The Immunologic Status of the Host and Pyelonephritis: A Study of Retrograde Escherichia Coli Urinary Infection in Rats

1965 
Summary and Conclusion Retrograde infection of the urinary tract with a strain of Escherichia coli O22 K-negative was given to prevaccinated and to nonvaccinated rats. Rats with healed prior infection were rechallenged. Repeated retrograde infusions were given some animals to provide antigen in the renal pelvis in order to test the hypothesis that “sterile” inflammation observed in pyelonephritis might be caused by an antigen-antibody reaction; also, repeated infection stressed the protection afforded by serum antibody against the development of pyelonephritis. Renal lesions were caused by bacterial growth in the kidney pelvis and medulla. Serum antibody always tended to be protective as shown by the presence of fewer positive cultures from the kidney and less frequent and less severe gross and microscopic lesions.

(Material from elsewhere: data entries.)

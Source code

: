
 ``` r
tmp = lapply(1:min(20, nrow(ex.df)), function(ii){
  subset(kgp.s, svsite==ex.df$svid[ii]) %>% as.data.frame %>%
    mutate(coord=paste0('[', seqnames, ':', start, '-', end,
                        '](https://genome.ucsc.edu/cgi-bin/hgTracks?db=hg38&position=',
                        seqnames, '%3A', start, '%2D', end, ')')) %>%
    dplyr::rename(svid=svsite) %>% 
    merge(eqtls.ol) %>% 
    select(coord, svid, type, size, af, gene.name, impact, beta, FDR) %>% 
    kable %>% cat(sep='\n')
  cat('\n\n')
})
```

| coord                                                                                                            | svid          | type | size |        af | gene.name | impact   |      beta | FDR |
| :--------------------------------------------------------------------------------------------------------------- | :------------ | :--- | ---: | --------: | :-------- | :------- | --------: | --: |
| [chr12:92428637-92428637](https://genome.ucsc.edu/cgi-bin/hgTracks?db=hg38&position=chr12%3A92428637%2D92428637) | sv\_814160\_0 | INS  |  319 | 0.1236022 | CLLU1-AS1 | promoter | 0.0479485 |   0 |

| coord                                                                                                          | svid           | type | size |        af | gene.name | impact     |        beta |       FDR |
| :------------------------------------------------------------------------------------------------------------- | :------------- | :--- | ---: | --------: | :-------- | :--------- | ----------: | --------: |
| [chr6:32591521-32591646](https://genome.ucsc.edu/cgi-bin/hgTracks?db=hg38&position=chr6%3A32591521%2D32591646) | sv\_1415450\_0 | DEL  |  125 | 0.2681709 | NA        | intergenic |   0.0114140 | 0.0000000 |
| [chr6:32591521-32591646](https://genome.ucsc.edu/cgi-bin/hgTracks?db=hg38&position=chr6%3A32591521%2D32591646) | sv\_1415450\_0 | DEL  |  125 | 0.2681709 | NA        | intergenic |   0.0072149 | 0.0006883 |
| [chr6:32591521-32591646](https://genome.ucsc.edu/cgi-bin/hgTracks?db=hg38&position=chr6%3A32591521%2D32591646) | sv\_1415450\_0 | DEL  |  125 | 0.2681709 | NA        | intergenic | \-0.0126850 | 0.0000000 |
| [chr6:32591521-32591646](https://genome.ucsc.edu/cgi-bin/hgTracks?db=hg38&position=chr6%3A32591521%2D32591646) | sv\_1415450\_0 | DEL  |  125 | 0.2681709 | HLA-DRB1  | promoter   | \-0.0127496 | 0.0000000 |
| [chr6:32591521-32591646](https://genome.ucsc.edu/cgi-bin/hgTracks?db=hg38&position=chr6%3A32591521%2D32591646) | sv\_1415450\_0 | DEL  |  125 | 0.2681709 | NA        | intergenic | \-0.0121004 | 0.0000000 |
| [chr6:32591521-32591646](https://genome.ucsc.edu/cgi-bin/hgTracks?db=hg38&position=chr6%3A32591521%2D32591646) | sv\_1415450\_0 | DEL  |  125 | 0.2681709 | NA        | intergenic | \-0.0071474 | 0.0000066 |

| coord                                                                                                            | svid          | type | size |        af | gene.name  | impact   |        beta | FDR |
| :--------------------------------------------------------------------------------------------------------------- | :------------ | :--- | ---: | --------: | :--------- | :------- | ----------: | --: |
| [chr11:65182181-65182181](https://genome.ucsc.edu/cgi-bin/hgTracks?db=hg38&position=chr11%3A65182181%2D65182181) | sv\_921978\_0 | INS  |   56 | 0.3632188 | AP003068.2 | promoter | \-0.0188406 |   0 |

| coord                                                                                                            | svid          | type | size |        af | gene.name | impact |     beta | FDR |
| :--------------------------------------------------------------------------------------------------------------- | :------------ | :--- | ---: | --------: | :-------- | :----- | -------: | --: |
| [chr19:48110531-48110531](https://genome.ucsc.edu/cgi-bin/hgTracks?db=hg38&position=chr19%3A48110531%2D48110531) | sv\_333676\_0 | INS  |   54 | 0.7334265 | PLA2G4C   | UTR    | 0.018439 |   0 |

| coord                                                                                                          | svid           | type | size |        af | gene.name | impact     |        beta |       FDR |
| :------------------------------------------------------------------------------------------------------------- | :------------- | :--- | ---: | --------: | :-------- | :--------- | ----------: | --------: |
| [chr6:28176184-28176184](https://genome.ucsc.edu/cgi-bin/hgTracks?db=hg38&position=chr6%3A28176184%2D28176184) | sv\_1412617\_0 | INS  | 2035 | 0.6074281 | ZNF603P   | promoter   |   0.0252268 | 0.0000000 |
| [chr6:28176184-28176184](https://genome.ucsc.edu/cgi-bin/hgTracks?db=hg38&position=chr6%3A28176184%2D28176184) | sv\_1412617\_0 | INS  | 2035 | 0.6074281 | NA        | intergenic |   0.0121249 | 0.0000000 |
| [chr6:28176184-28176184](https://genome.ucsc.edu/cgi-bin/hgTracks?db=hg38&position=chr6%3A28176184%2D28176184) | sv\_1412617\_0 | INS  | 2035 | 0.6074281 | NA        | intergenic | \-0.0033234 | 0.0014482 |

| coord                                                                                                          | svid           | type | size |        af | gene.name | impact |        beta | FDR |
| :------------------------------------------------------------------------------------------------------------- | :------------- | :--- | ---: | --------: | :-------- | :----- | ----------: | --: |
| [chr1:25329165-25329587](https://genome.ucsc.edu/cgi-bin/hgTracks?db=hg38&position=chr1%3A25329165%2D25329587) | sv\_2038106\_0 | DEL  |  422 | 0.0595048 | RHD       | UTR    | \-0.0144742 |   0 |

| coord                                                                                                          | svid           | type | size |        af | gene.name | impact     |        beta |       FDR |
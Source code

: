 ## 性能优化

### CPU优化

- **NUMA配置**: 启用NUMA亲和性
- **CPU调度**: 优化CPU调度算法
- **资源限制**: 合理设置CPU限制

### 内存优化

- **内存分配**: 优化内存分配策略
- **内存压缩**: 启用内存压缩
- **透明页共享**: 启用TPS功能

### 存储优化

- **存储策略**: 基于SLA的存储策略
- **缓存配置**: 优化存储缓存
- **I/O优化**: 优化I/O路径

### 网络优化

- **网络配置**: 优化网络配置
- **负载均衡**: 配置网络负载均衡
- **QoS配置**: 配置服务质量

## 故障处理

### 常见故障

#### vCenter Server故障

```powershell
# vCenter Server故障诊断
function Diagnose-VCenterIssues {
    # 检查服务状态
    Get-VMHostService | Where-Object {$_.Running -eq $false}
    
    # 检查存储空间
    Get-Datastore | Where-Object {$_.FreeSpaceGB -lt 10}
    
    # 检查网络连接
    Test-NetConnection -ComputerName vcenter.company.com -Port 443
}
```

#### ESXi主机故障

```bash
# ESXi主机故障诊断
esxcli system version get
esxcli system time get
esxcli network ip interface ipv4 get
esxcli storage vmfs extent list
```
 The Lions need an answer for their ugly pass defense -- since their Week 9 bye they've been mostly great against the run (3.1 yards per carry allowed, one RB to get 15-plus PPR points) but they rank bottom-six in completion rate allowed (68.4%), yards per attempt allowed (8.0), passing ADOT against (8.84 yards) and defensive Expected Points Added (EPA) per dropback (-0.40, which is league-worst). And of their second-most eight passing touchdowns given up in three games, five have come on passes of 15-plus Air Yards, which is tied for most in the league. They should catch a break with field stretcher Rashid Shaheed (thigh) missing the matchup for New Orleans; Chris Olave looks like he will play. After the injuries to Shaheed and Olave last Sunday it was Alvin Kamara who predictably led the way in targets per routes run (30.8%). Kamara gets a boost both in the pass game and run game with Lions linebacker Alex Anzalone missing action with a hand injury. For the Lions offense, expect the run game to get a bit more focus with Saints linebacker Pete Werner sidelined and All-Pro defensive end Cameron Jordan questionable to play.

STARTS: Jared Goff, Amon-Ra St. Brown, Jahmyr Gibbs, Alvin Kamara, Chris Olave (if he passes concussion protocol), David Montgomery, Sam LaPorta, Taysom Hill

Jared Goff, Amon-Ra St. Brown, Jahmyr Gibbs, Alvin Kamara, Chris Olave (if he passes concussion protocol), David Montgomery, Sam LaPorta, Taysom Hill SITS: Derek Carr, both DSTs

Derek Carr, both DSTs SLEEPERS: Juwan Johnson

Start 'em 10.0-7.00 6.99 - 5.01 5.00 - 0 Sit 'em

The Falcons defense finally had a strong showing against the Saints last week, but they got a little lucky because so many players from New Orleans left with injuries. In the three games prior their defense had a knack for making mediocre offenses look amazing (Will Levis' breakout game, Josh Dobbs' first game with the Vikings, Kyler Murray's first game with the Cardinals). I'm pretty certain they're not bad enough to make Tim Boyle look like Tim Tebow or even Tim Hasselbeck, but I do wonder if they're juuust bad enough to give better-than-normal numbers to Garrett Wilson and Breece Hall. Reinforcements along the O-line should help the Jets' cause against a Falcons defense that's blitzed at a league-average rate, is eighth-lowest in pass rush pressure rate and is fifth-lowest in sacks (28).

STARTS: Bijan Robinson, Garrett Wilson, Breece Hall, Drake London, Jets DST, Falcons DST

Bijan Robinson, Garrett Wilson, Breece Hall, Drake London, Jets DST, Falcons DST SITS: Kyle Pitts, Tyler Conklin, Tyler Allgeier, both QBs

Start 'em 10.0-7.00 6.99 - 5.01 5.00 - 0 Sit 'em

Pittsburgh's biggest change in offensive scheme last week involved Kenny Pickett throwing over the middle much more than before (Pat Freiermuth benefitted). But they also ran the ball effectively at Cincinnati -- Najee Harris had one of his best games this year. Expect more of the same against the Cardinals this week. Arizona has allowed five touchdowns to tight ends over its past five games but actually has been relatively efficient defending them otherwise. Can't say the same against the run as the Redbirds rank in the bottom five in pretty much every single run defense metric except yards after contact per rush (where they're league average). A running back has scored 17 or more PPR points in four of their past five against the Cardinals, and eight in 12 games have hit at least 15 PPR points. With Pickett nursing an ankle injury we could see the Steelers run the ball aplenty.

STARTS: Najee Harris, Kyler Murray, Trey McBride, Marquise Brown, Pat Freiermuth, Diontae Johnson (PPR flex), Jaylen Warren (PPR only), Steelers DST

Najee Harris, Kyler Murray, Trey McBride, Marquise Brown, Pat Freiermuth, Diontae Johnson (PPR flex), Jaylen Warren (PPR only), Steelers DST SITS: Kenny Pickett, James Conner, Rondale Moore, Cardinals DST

A decrease in the serum antibody titer was regularly observed 4 to 8 months after vaccination. Infection and bacterial lesions in the kidney increased during this time. Rats with healed prior infection but no circulating antibody were just as susceptible as control animals to an initial rechallenge, but were protected relative to controls if repeated challenges were given. Serum antibody did not prevent retrograde infection of the medulla, especially with repeated challenges, and did not cure established medullary infection. Late lesions were poorly correlated with the serum antibody titer. No adverse effect from anti-bacterial antibody was shown.